Through social justice movements (Women’s, Lesbian, Gay, and Civil Rights), one can see how one movement can judge its constituency for being involved with other movements; for example: the Women’s Liberation’s exclusion of lesbians or homophobia within the Civil Rights movement. Paula Gunn Allen could be expressing this sentiment in her poem Some Like Indians Endure: dykes “like Indians / they do terrible things / to each other / out of sheer cussedness / out of forgetting / out of despair” (Allen 11). Allen begins her poem illustrating how she has “it in [her] mind that / dyes are Indians” because “they were massacred / lots of times / they always came back / like the grass / like the clouds / they got massacred again” (9). Readers can see Allen’s compassion of the universality of oppressions through this poem and other works. For example, Allen has written similarly on the people of South Africa: “When I think of the South African people, I always think of the native American people. Because we’ve lived with apartheid” (Allen 428). Adrienne Rich has depicted Allen’s poetry as “essential reading for the white poet/woman/lesbian/feminist who wants a larger and truer vision than white culture alone can offer” (Paula Gunn Allen). Being able to find similarities through oppression, Allen is able to create community that strengthens our voice to break silence through different movements.

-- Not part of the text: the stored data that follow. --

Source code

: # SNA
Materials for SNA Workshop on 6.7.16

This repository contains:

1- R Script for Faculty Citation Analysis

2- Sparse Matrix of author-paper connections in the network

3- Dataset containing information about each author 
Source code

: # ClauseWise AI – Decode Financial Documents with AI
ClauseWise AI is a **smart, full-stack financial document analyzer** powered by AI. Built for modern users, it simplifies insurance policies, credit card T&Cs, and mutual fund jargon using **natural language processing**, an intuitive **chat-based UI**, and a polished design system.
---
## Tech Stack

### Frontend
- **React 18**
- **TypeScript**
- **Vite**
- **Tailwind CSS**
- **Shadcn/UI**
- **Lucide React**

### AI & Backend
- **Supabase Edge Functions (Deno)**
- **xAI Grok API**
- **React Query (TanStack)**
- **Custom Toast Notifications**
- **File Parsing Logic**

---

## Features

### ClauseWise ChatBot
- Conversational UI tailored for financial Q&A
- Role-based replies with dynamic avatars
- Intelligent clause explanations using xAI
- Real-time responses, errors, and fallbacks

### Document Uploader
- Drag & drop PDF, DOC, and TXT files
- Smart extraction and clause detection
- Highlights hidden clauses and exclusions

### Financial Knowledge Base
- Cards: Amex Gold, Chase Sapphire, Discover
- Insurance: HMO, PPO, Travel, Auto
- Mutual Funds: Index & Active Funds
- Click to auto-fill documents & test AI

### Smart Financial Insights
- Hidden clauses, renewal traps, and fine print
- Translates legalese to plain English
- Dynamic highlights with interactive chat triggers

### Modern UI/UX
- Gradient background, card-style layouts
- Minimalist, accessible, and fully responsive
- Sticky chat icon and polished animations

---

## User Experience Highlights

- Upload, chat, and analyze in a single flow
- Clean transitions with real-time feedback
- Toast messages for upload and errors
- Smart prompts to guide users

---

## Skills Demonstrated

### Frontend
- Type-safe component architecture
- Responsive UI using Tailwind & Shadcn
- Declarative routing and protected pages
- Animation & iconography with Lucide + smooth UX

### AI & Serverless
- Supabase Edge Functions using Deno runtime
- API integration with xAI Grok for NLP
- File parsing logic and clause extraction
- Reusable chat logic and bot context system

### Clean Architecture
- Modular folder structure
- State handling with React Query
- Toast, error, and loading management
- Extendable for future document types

Exploring further into Paula Gunn Allen’s work, we have been able to find work that fulfills my first expectations of her. Although many people consider themselves open-minded and aware of aspects of our privilege, this experience proves to me that sometimes we can overlook our own privilege in many aspects of our lives. We expected Allen’s work to be what we were familiar with. When it proved otherwise, we were hesitant to appreciate the work fully until we learned more about her and native women’s experiences.